The described instructions are intended for ASUS brand laptops, but for other brands the algorithm is the same, the difference is which key needs to be pressed when starting the computer.

This option is suitable for the eighth and tenth Windows versions. Press the Windows + R buttons and in the resulting window, enter the command “msinfo32” (without quotes). Press the Enter button.

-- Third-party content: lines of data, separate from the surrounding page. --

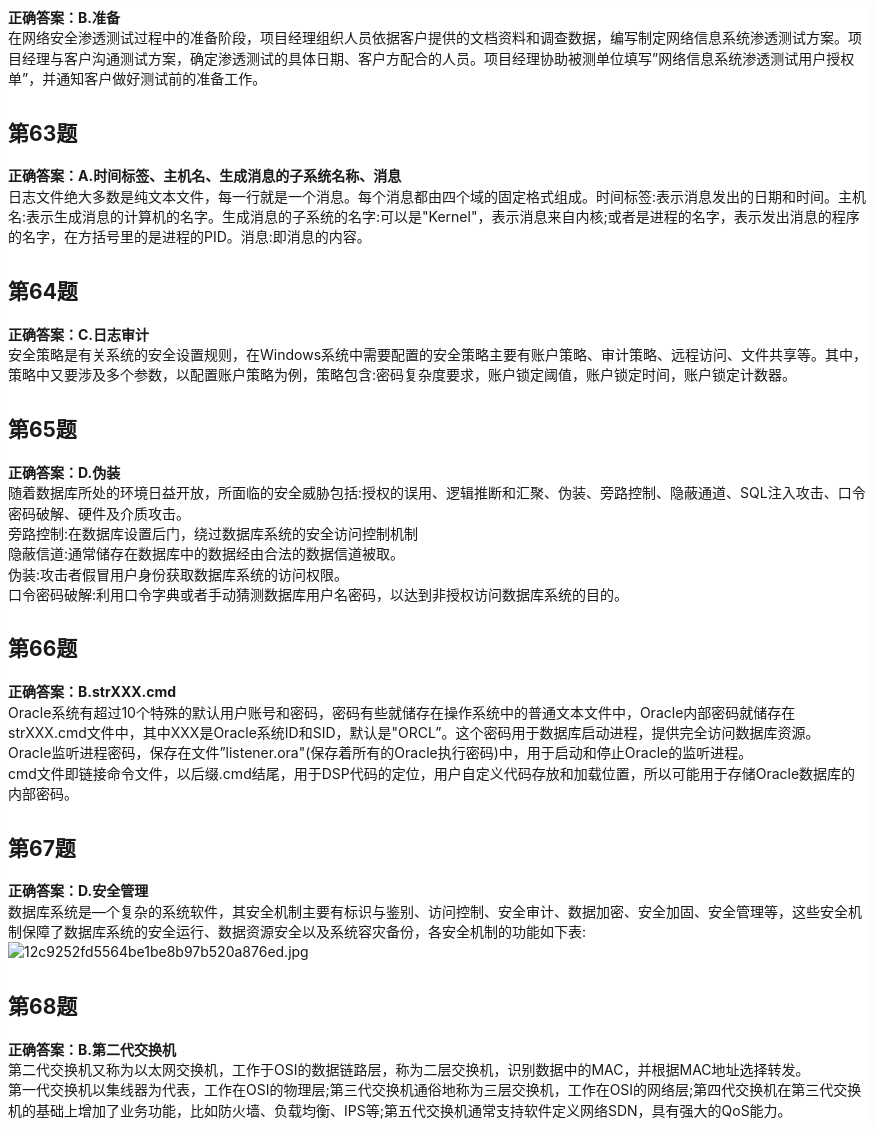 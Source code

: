 **正确答案：B.准备**  
在网络安全渗透测试过程中的准备阶段，项目经理组织人员依据客户提供的文档资料和调查数据，编写制定网络信息系统渗透测试方案。项目经理与客户沟通测试方案，确定渗透测试的具体日期、客户方配合的人员。项目经理协助被测单位填写”网络信息系统渗透测试用户授权单”，并通知客户做好测试前的准备工作。  


## 第63题 ##

**正确答案：A.时间标签、主机名、生成消息的子系统名称、消息**  
日志文件绝大多数是纯文本文件，每一行就是一个消息。每个消息都由四个域的固定格式组成。时间标签:表示消息发出的日期和时间。主机名:表示生成消息的计算机的名字。生成消息的子系统的名字:可以是"Kernel"，表示消息来自内核;或者是进程的名字，表示发出消息的程序的名字，在方括号里的是进程的PID。消息:即消息的内容。  


## 第64题 ##

**正确答案：C.日志审计**  
安全策略是有关系统的安全设置规则，在Windows系统中需要配置的安全策略主要有账户策略、审计策略、远程访问、文件共享等。其中，策略中又要涉及多个参数，以配置账户策略为例，策略包含:密码复杂度要求，账户锁定阈值，账户锁定时间，账户锁定计数器。  


## 第65题 ##

**正确答案：D.伪装**  
随着数据库所处的环境日益开放，所面临的安全威胁包括:授权的误用、逻辑推断和汇聚、伪装、旁路控制、隐蔽通道、SQL注入攻击、口令密码破解、硬件及介质攻击。  
旁路控制:在数据库设置后门，绕过数据库系统的安全访问控制机制  
隐蔽信道:通常储存在数据库中的数据经由合法的数据信道被取。  
伪装:攻击者假冒用户身份获取数据库系统的访问权限。  
口令密码破解:利用口令字典或者手动猜测数据库用户名密码，以达到非授权访问数据库系统的目的。  


## 第66题 ##

**正确答案：B.strXXX.cmd**  
Oracle系统有超过10个特殊的默认用户账号和密码，密码有些就储存在操作系统中的普通文本文件中，Oracle内部密码就储存在strXXX.cmd文件中，其中XXX是Oracle系统ID和SID，默认是"ORCL”。这个密码用于数据库启动进程，提供完全访问数据库资源。  
Oracle监听进程密码，保存在文件”listener.ora"(保存着所有的Oracle执行密码)中，用于启动和停止Oracle的监听进程。  
cmd文件即链接命令文件，以后缀.cmd结尾，用于DSP代码的定位，用户自定义代码存放和加载位置，所以可能用于存储Oracle数据库的内部密码。  


## 第67题 ##

**正确答案：D.安全管理**  
数据库系统是—个复杂的系统软件，其安全机制主要有标识与鉴别、访问控制、安全审计、数据加密、安全加固、安全管理等，这些安全机制保障了数据库系统的安全运行、数据资源安全以及系统容灾备份，各安全机制的功能如下表:  
![12c9252fd5564be1be8b97b520a876ed.jpg][]  


## 第68题 ##

**正确答案：B.第二代交换机**  
第二代交换机又称为以太网交换机，工作于OSI的数据链路层，称为二层交换机，识别数据中的MAC，并根据MAC地址选择转发。  
第一代交换机以集线器为代表，工作在OSI的物理层;第三代交换机通俗地称为三层交换机，工作在OSI的网络层;第四代交换机在第三代交换机的基础上增加了业务功能，比如防火墙、负载均衡、IPS等;第五代交换机通常支持软件定义网络SDN，具有强大的QoS能力。  


[7538d800d33f4a6fa0f297eaeb1c3631.jpg]: https://www.xkxxkx.cn/file/exam/software/信息安全工程师/综合知识/第2题/7538d800d33f4a6fa0f297eaeb1c3631.jpg
[9fc34d3efec841cb85b64a4f7ab1980f.jpg]: https://www.xkxxkx.cn/file/exam/software/信息安全工程师/综合知识/第3题/9fc34d3efec841cb85b64a4f7ab1980f.jpg
[78918dc09b394f84a7b9ad3a888b04f7.jpg]: https://www.xkxxkx.cn/file/exam/software/信息安全工程师/综合知识/第26题/78918dc09b394f84a7b9ad3a888b04f7.jpg
[a95edebf9230434892308ec14353f234.jpg]: https://www.xkxxkx.cn/file/exam/software/信息安全工程师/综合知识/第41题/a95edebf9230434892308ec14353f234.jpg
[329092994b034bfb92cb7d16557c1e98.jpg]: https://www.xkxxkx.cn/file/exam/software/信息安全工程师/综合知识/第46题/329092994b034bfb92cb7d16557c1e98.jpg
[801fd32bc48b453bb17437cf8bb634f2.jpg]: https://www.xkxxkx.cn/file/exam/software/信息安全工程师/综合知识/第50题/801fd32bc48b453bb17437cf8bb634f2.jpg
[f267fb531ae84c5fbf2242c91b948379.jpg]: https://www.xkxxkx.cn/file/exam/software/信息安全工程师/综合知识/第52题/f267fb531ae84c5fbf2242c91b948379.jpg
[52dc44f7a84640da810495f4f1aeeb32.jpg]: https://www.xkxxkx.cn/file/exam/software/信息安全工程师/综合知识/第55题/52dc44f7a84640da810495f4f1aeeb32.jpg
[12c9252fd5564be1be8b97b520a876ed.jpg]: https://www.xkxxkx.cn/file/exam/software/信息安全工程师/综合知识/第67题/12c9252fd5564be1be8b97b520a876ed.jpg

In the window that appears, select the “System Information” section on the left, and find the “Secure Boot Status” line on the right. The Value column shows whether the feature in question is enabled or disabled.

Additional Information

• The utility, updated to the second version, supports 32-bit platforms, although it was created for 64-bit ones.
• The functionality looks like tables of values ​​about the state of computer components, boot services and the so-called runtime - a set of tools for working with the OS.
• EFI extensions are also installed from non-volatile sources - from a flash drive or removable HDD.
• For "machines" with pre-installed Windows 8, there may be difficulties with the transition to Linux - their distributions must have signed (certified) crypto keys from the manufacturer.